The dispute reportedly centered on the Low-Cost Uncrewed Combat Attack System (LUCAS), a cheap loitering munition used by the US military. According to Reuters, SpaceX argued that the military had been paying about $5,000 for connection per terminal while effectively using a higher-tier service priced at $25,000 per month.
In March, Musk tweeted that the use of Starlink in weapon systems violated the company’s terms of service, adding that military operators should instead use Starshield, a separate network designed for government use.
It is a violation of commercial Starlink terms of service to use the terminal for weapon systems.

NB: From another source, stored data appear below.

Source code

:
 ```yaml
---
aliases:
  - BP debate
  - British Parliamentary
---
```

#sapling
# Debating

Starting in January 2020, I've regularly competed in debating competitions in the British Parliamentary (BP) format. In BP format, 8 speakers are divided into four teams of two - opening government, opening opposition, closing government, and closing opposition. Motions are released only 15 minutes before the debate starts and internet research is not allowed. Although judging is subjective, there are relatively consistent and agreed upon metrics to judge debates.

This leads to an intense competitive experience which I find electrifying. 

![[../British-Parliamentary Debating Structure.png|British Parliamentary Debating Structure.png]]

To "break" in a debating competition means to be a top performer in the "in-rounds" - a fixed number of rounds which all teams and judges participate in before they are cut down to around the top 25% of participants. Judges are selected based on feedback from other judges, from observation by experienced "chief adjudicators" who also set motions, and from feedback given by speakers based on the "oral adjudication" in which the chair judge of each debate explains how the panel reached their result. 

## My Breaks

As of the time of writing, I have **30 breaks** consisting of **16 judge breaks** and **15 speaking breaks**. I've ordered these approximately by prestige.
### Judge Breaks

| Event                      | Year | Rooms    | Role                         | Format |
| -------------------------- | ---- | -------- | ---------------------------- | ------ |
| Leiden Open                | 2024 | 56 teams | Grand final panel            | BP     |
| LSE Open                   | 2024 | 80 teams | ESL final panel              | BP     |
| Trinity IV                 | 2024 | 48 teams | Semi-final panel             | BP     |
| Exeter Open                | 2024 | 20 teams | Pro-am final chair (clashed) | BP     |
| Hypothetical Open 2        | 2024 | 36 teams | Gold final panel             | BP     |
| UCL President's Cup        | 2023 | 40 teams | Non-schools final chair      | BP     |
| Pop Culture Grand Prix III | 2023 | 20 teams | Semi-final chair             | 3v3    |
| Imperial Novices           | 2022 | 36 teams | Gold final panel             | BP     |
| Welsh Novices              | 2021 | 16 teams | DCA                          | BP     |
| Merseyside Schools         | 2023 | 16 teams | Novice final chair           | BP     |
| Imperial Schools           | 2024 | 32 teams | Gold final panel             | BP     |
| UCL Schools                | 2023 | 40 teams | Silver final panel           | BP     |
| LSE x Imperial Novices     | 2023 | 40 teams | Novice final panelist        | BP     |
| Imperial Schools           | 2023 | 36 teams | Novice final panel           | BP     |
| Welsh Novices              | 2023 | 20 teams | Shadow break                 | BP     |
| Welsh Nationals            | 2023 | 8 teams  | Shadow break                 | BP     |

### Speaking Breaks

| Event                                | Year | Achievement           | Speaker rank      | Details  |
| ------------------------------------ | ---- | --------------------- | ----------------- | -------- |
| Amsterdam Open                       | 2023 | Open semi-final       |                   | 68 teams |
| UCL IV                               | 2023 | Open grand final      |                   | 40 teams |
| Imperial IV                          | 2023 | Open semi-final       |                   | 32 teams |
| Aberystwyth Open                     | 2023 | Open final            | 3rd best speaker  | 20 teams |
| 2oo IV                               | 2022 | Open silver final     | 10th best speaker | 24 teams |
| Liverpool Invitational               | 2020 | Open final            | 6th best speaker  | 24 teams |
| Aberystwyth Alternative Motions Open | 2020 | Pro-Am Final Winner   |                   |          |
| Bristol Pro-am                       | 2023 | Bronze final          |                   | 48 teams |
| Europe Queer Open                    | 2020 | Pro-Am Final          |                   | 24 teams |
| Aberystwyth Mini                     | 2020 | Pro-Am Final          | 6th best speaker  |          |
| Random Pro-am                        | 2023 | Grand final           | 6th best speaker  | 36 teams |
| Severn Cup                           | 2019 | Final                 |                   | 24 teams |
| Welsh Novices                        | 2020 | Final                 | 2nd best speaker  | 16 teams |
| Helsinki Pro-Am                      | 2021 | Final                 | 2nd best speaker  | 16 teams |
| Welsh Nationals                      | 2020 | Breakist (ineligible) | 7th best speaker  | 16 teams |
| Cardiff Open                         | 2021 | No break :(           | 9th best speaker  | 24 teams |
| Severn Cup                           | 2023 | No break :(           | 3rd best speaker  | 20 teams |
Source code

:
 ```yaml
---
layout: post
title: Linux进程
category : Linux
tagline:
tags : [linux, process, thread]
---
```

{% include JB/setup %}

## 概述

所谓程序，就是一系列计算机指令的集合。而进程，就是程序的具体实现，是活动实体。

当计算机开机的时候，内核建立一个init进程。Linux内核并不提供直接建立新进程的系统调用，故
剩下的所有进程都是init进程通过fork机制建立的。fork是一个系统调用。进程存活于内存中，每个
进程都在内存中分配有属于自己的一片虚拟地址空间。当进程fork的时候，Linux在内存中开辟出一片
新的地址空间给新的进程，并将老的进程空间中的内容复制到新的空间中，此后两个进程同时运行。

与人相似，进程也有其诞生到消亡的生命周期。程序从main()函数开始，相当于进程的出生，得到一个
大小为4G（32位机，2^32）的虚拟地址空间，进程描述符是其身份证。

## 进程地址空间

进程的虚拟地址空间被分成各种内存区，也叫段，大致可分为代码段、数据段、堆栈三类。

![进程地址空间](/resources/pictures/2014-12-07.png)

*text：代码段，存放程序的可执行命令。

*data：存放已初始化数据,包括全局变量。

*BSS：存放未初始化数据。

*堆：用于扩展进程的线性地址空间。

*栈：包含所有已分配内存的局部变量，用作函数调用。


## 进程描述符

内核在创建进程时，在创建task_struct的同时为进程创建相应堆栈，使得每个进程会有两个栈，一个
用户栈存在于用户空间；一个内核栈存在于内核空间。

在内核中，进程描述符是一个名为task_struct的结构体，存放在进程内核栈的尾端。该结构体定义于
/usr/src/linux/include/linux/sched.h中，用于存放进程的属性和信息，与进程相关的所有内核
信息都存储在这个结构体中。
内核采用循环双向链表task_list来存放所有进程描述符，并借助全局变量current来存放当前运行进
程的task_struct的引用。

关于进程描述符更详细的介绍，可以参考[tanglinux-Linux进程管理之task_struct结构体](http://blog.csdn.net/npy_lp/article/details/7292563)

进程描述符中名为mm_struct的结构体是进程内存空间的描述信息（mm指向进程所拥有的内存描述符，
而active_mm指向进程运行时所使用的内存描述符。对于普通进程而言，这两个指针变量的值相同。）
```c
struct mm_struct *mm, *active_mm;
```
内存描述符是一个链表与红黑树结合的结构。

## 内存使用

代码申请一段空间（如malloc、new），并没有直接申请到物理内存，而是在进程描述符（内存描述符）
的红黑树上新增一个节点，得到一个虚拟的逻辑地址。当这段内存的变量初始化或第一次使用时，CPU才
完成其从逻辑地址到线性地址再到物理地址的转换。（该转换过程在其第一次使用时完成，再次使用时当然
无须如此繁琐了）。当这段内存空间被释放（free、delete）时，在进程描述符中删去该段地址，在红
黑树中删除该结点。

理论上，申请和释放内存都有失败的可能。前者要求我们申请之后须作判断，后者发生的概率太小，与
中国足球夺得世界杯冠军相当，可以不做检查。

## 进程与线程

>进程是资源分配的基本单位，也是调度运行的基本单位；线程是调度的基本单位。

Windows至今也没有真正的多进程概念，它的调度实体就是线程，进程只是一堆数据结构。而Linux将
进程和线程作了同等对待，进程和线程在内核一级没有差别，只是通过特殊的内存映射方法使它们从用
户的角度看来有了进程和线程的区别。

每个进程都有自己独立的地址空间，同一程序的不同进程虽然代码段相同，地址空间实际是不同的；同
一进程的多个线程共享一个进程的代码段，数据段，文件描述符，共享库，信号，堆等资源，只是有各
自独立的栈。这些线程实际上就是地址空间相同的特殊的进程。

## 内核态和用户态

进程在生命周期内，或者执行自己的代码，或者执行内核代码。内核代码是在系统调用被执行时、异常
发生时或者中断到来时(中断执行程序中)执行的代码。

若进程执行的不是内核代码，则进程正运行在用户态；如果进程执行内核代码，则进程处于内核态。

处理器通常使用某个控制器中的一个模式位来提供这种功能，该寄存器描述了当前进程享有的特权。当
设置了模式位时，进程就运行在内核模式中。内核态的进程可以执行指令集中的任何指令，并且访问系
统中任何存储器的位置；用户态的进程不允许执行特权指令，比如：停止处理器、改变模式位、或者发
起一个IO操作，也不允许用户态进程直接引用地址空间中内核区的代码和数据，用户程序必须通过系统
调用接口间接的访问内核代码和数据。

This applies to all users and is shut down when discovered.There is a separate network called Starshield, which is operated by the US government. This is not under SpaceX control.
— Elon Musk (@elonmusk) March 2, 2026In practice, however, the systems remain closely intertwined, with Starshield relying on the broader Starlink network of roughly 10,000 low-Earth-orbit satellites, according to Reuters.
While the Pentagon denied breaching its agreement with SpaceX, Reuters reported that company executives later pressed officials to pay higher rates for the service. The Pentagon ultimately agreed, nearly doubling the original $30,000 price tag for each LUCAS drone.
A Pentagon official told the outlet that the military is now looking for alternative suppliers. However, no rival can reportedly offer anything close to SpaceX in scale or capabilities. Competitors such as OneWeb and Amazon’s Project Kuiper remain far smaller or are still being rolled out.
SpaceX “certainly has the US government over the barrel,” Clayton Swope, a senior fellow at the Center for Strategic and International Studies, told Reuters.
Some Pentagon officials, including Deputy Defense Secretary Steve Feinberg, have become increasingly uneasy about the leverage SpaceX presently holds over military operations, according to the outlet. Yet the Pentagon is reportedly considering purchasing more than 3,500 additional Starshield subscriptions in a deal that could generate hundreds of millions of dollars annually for SpaceX ahead of its planned IPO next month.
The dependence has become especially sensitive amid the soaring cost of the Iran war. Analysts have estimated that the conflict was costing Washington hundreds of millions of dollars per day, with the first six days alone consuming roughly $12.7 billion, pushing the Pentagon towards cheaper, mass-produced weapons developed by newer defense firms.